Forest City Ratner president Bruce Ratner has tried to explain the forbidding interior design, in a New York Times story (Rethinking Atlantic Center With the Customer in Mind; 5/26/04):
The isolation of stores and lack of gathering locations inside the building was intentional, said its developer, Bruce Ratner of Forest City Ratner, driven by the needs of skittish national retailers and the notion that urban malls had failed because they became magnets for loitering teenagers who frightened the shoppers away.
“It’s a problem of malls in dense urban areas that kids hang out there, and it’s not too positive for shopping,” Mr. Ratner said. “Look, here you’re in an urban area, you’re next to projects, you’ve got tough kids.”

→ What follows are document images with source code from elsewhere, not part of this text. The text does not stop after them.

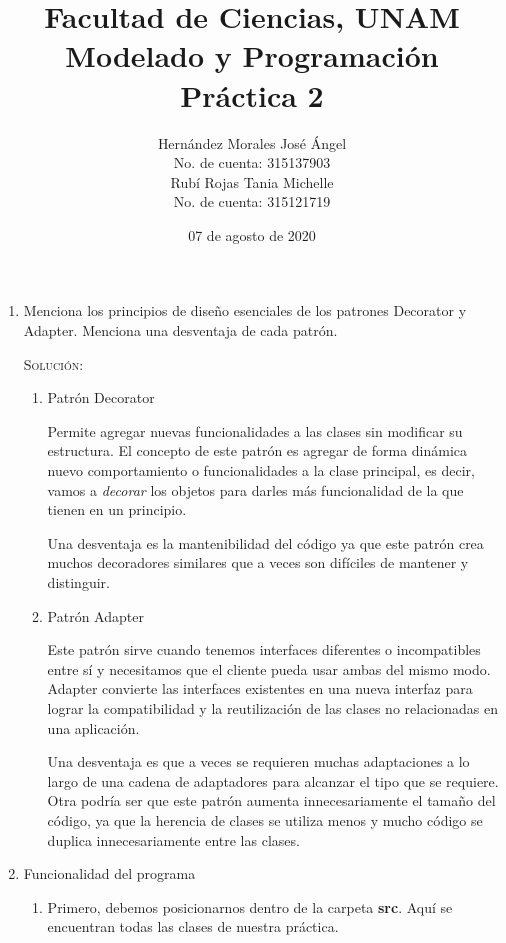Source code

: \documentclass[letterpaper,11pt]{article}
\title{Facultad de Ciencias, UNAM \\ Modelado y Programación \\ Práctica 2}
\author{Hernández Morales José Ángel \\ No. de cuenta: 315137903 \\ 
        Rubí Rojas Tania Michelle \\ No. de cuenta: 315121719}
\date{07 de agosto de 2020}
\begin{document}
\maketitle

\begin{enumerate}
    \item Menciona los principios de diseño esenciales de los patrones Decorator 
    y Adapter. Menciona una desventaja de cada patrón.

    \textsc{Solución:}
    \begin{enumerate}
        \item Patrón Decorator 
        
        Permite agregar nuevas funcionalidades a las clases sin modificar su 
        estructura. El concepto de este patrón es agregar de forma dinámica 
        nuevo comportamiento o funcionalidades a la clase principal, es decir, 
        vamos a \textit{decorar} los objetos para darles más funcionalidad de 
        la que tienen en un principio.

        Una desventaja es la mantenibilidad del código ya que este patrón crea 
        muchos decoradores similares que a veces son difíciles de mantener y 
        distinguir. 

        \item Patrón Adapter
        
        Este patrón sirve cuando tenemos interfaces diferentes o incompatibles 
        entre sí y necesitamos que el cliente pueda usar ambas del mismo 
        modo. Adapter convierte las interfaces existentes en una nueva interfaz 
        para lograr la compatibilidad y la reutilización de las clases no 
        relacionadas en una aplicación.

        Una desventaja es que a veces se requieren muchas adaptaciones a lo 
        largo de una cadena de adaptadores para alcanzar el tipo que se 
        requiere. Otra podría ser que este patrón aumenta innecesariamente 
        el tamaño del código, ya que la herencia de clases se utiliza menos 
        y mucho código se duplica innecesariamente entre las clases. 
    \end{enumerate}

    \item Funcionalidad del programa
    \begin{enumerate}
        \item Primero, debemos posicionarnos dentro de la carpeta \textbf{src}.
        Aquí se encuentran todas las clases de nuestra práctica.


\end{enumerate}
\end{enumerate}
\end{document}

Those observations, along with the mall's blank exterior walls, have contributed to the conclusion, held by some in Brooklyn, that the mall represents blight.
The ESDC says: blighted
But the mall could be considered blighted under one of the criteria used by the Empire State Development Corporation in the blight study that is part of the Atlantic Yards General Project Plan. The ESDC states that 51 of the 73 parcels on the project site (70 percent) exhibit one or more blight characteristics, including: buildings or lots that exhibit signs of significant physical deterioration, buildings that are at least 50 percent vacant, lots that are built to 60 percent or less of their allowable Floor Area Ratio (FAR) under current zoning; and vacant lots. (Emphasis added)
Atlantic Center, according to data on Property Shark, contains 767,748 square feet, at a Floor Area Ratio (FAR) of 4.67. That's less than half the maximum allowed FAR of 10, which would allow another 877,126 square feet. That's a total of 1.645 million square feet.
That number may be slightly off, given that a Memorandum of Understanding signed last year indicates that FCR would develop up to 875,000 square feet of commercial space and up to 711,000 square feet of residential space at the Atlantic Center site (for a total of 1.586 million square feet).
Even with the smaller total of 1.586 million square feet, the current mall is built to less than half the allowable density, which constitutes blight under the definition cited above.
Plans for the mall
Note that, as reported in May, there are strong hints, including three towers visible in a Frank Gehry model, that Forest City Ratner plans additional towers on the site of the Atlantic Center mall. My estimate was three towers, each some 30 stories.
Do the developer's long-term leases with tenants contemplate the potential demolition of the mall? Commercial leases, notes the Villager, almost always contain demolition clauses. Still, if some tenants resisted, how would they be evicted? A determination of blight would be handy.